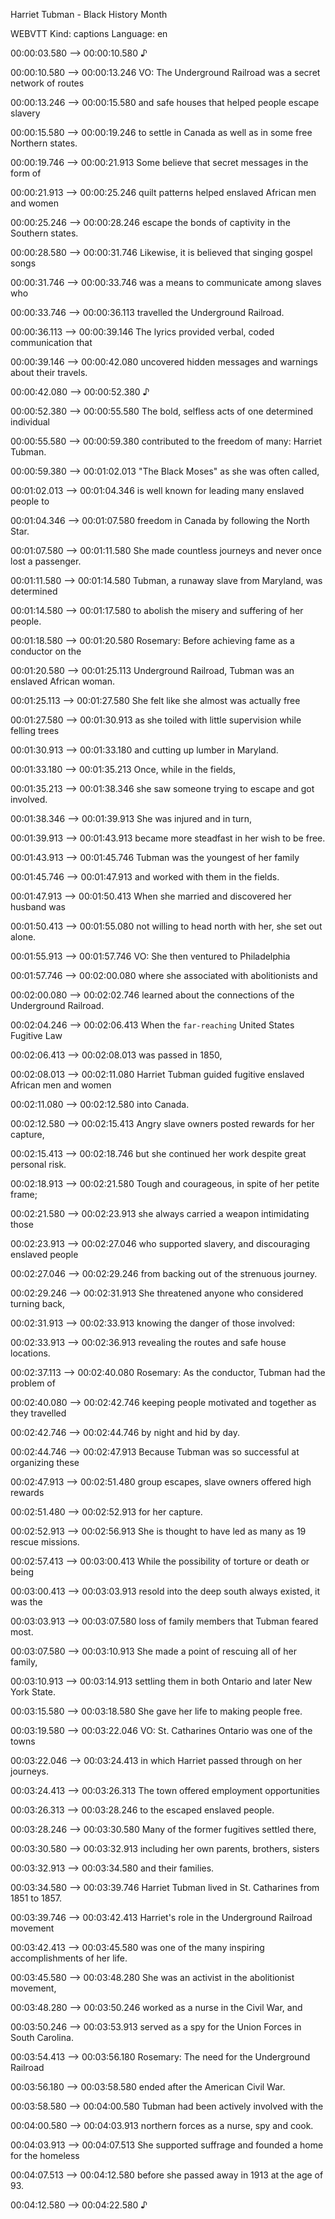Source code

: Harriet Tubman - Black History Month

WEBVTT
Kind: captions
Language: en

00:00:03.580 --> 00:00:10.580
♪

00:00:10.580 --> 00:00:13.246
VO: The Underground Railroad was
a secret network of routes

00:00:13.246 --> 00:00:15.580
and safe houses that helped
people escape slavery

00:00:15.580 --> 00:00:19.246
to settle in Canada as well as
in some free Northern states.

00:00:19.746 --> 00:00:21.913
Some believe that secret
messages in the form of

00:00:21.913 --> 00:00:25.246
quilt patterns helped enslaved
African men and women

00:00:25.246 --> 00:00:28.246
escape the bonds of captivity
in the Southern states.

00:00:28.580 --> 00:00:31.746
Likewise, it is believed
that singing gospel songs

00:00:31.746 --> 00:00:33.746
was a means to communicate
among slaves who

00:00:33.746 --> 00:00:36.113
travelled the
Underground Railroad.

00:00:36.113 --> 00:00:39.146
The lyrics provided verbal,
coded communication that

00:00:39.146 --> 00:00:42.080
uncovered hidden messages and
warnings about their travels.

00:00:42.080 --> 00:00:52.380
♪

00:00:52.380 --> 00:00:55.580
The bold, selfless acts of
one determined individual

00:00:55.580 --> 00:00:59.380
contributed to the freedom
of many: Harriet Tubman.

00:00:59.380 --> 00:01:02.013
"The Black Moses" as
she was often called,

00:01:02.013 --> 00:01:04.346
is well known for leading
many enslaved people to

00:01:04.346 --> 00:01:07.580
freedom in Canada by
following the North Star.

00:01:07.580 --> 00:01:11.580
She made countless journeys
and never once lost a passenger.

00:01:11.580 --> 00:01:14.580
Tubman, a runaway slave from
Maryland, was determined

00:01:14.580 --> 00:01:17.580
to abolish the misery and
suffering of her people.

00:01:18.580 --> 00:01:20.580
Rosemary: Before achieving fame
as a conductor on the

00:01:20.580 --> 00:01:25.113
Underground Railroad, Tubman
was an enslaved African woman.

00:01:25.113 --> 00:01:27.580
She felt like she almost
was actually free

00:01:27.580 --> 00:01:30.913
as she toiled with little
supervision while felling trees

00:01:30.913 --> 00:01:33.180
and cutting up
lumber in Maryland.

00:01:33.180 --> 00:01:35.213
Once, while in the fields,

00:01:35.213 --> 00:01:38.346
she saw someone trying to
escape and got involved.

00:01:38.346 --> 00:01:39.913
She was injured and in turn,

00:01:39.913 --> 00:01:43.913
became more steadfast in
her wish to be free.

00:01:43.913 --> 00:01:45.746
Tubman was the youngest
of her family

00:01:45.746 --> 00:01:47.913
and worked with them
in the fields.

00:01:47.913 --> 00:01:50.413
When she married and
discovered her husband was

00:01:50.413 --> 00:01:55.080
not willing to head north
with her, she set out alone.

00:01:55.913 --> 00:01:57.746
VO: She then ventured
to Philadelphia

00:01:57.746 --> 00:02:00.080
where she associated
with abolitionists and

00:02:00.080 --> 00:02:02.746
learned about the connections
of the Underground Railroad.

00:02:04.246 --> 00:02:06.413
When the `far-reaching`
United States Fugitive Law

00:02:06.413 --> 00:02:08.013
was passed in 1850,

00:02:08.013 --> 00:02:11.080
Harriet Tubman guided fugitive
enslaved African men and women

00:02:11.080 --> 00:02:12.580
into Canada.

00:02:12.580 --> 00:02:15.413
Angry slave owners posted
rewards for her capture,

00:02:15.413 --> 00:02:18.746
but she continued her work
despite great personal risk.

00:02:18.913 --> 00:02:21.580
Tough and courageous, in
spite of her petite frame;

00:02:21.580 --> 00:02:23.913
she always carried a
weapon intimidating those

00:02:23.913 --> 00:02:27.046
who supported slavery, and
discouraging enslaved people

00:02:27.046 --> 00:02:29.246
from backing out of the
strenuous journey.

00:02:29.246 --> 00:02:31.913
She threatened anyone who
considered turning back,

00:02:31.913 --> 00:02:33.913
knowing the danger
of those involved:

00:02:33.913 --> 00:02:36.913
revealing the routes and
safe house locations.

00:02:37.113 --> 00:02:40.080
Rosemary: As the conductor,
Tubman had the problem of

00:02:40.080 --> 00:02:42.746
keeping people motivated and
together as they travelled

00:02:42.746 --> 00:02:44.746
by night and hid by day.

00:02:44.746 --> 00:02:47.913
Because Tubman was so
successful at organizing these

00:02:47.913 --> 00:02:51.480
group escapes, slave owners
offered high rewards

00:02:51.480 --> 00:02:52.913
for her capture.

00:02:52.913 --> 00:02:56.913
She is thought to have led as
many as 19 rescue missions.

00:02:57.413 --> 00:03:00.413
While the possibility of
torture or death or being

00:03:00.413 --> 00:03:03.913
resold into the deep south
always existed, it was the

00:03:03.913 --> 00:03:07.580
loss of family members
that Tubman feared most.

00:03:07.580 --> 00:03:10.913
She made a point of rescuing
all of her family,

00:03:10.913 --> 00:03:14.913
settling them in both Ontario
and later New York State.

00:03:15.580 --> 00:03:18.580
She gave her life to
making people free.

00:03:19.580 --> 00:03:22.046
VO: St. Catharines Ontario
was one of the towns

00:03:22.046 --> 00:03:24.413
in which Harriet passed
through on her journeys.

00:03:24.413 --> 00:03:26.313
The town offered
employment opportunities

00:03:26.313 --> 00:03:28.246
to the escaped enslaved
people.

00:03:28.246 --> 00:03:30.580
Many of the former
fugitives settled there,

00:03:30.580 --> 00:03:32.913
including her own parents,
brothers, sisters

00:03:32.913 --> 00:03:34.580
and their families.

00:03:34.580 --> 00:03:39.746
Harriet Tubman lived in St.
Catharines from 1851 to 1857.

00:03:39.746 --> 00:03:42.413
Harriet's role in the
Underground Railroad movement

00:03:42.413 --> 00:03:45.580
was one of the many inspiring
accomplishments of her life.

00:03:45.580 --> 00:03:48.280
She was an activist in the
abolitionist movement,

00:03:48.280 --> 00:03:50.246
worked as a nurse in
the Civil War, and

00:03:50.246 --> 00:03:53.913
served as a spy for the Union
Forces in South Carolina.

00:03:54.413 --> 00:03:56.180
Rosemary: The need for the
Underground Railroad

00:03:56.180 --> 00:03:58.580
ended after the
American Civil War.

00:03:58.580 --> 00:04:00.580
Tubman had been actively
involved with the

00:04:00.580 --> 00:04:03.913
northern forces as a
nurse, spy and cook.

00:04:03.913 --> 00:04:07.513
She supported suffrage and
founded a home for the homeless

00:04:07.513 --> 00:04:12.580
before she passed away
in 1913 at the age of 93.

00:04:12.580 --> 00:04:22.580
♪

────────────────────────────────────────

Problem description:
Reproduce only the lines running from the one that contains "00:03:48.280 --> 00:03:50.246" to the last line of the records.

Solution to the problem:
00:03:48.280 --> 00:03:50.246
worked as a nurse in
the Civil War, and

00:03:50.246 --> 00:03:53.913
served as a spy for the Union
Forces in South Carolina.

00:03:54.413 --> 00:03:56.180
Rosemary: The need for the
Underground Railroad

00:03:56.180 --> 00:03:58.580
ended after the
American Civil War.

00:03:58.580 --> 00:04:00.580
Tubman had been actively
involved with the

00:04:00.580 --> 00:04:03.913
northern forces as a
nurse, spy and cook.

00:04:03.913 --> 00:04:07.513
She supported suffrage and
founded a home for the homeless

00:04:07.513 --> 00:04:12.580
before she passed away
in 1913 at the age of 93.

00:04:12.580 --> 00:04:22.580
♪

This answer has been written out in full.